#### [EXERCISE]
The output should be every line below, retyped exactly, with no images.

(Records excerpted from a collection)

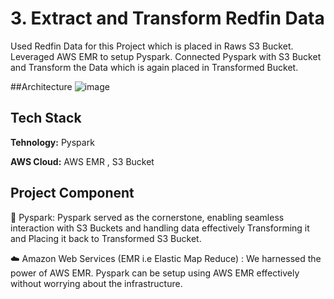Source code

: 
# 3.	Extract and Transform Redfin Data

Used Redfin Data for this Project which is placed in Raws S3 Bucket. Leveraged AWS EMR to setup Pyspark. Connected Pyspark with S3 Bucket and Transform the Data which is again placed in Transformed Bucket.

##Architecture
![image](https://github.com/AkshaySavdekar/DataEngineeringProject-Redfin_EMR/assets/119107773/f0639820-160b-43eb-8fd7-0302d2cefc24)


## Tech Stack

**Tehnology:** Pyspark

**AWS Cloud:** AWS EMR , S3 Bucket


## Project Component

🐍 Pyspark: Pyspark served as the cornerstone, enabling seamless interaction with S3 Buckets and handling data effectively Transforming it and Placing it back to Transformed S3 Bucket.

☁️ Amazon Web Services (EMR i.e Elastic Map Reduce) :
We harnessed the power of AWS EMR. Pyspark can be setup using AWS EMR effectively without worrying about the infrastructure.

#### [SOLUTION FOR THIS TASK]
Source code

: 
# 3.	Extract and Transform Redfin Data

Used Redfin Data for this Project which is placed in Raws S3 Bucket. Leveraged AWS EMR to setup Pyspark. Connected Pyspark with S3 Bucket and Transform the Data which is again placed in Transformed Bucket.

##Architecture
![image](https://github.com/AkshaySavdekar/DataEngineeringProject-Redfin_EMR/assets/119107773/f0639820-160b-43eb-8fd7-0302d2cefc24)


## Tech Stack

**Tehnology:** Pyspark

**AWS Cloud:** AWS EMR , S3 Bucket


## Project Component

🐍 Pyspark: Pyspark served as the cornerstone, enabling seamless interaction with S3 Buckets and handling data effectively Transforming it and Placing it back to Transformed S3 Bucket.

☁️ Amazon Web Services (EMR i.e Elastic Map Reduce) :
We harnessed the power of AWS EMR. Pyspark can be setup using AWS EMR effectively without worrying about the infrastructure.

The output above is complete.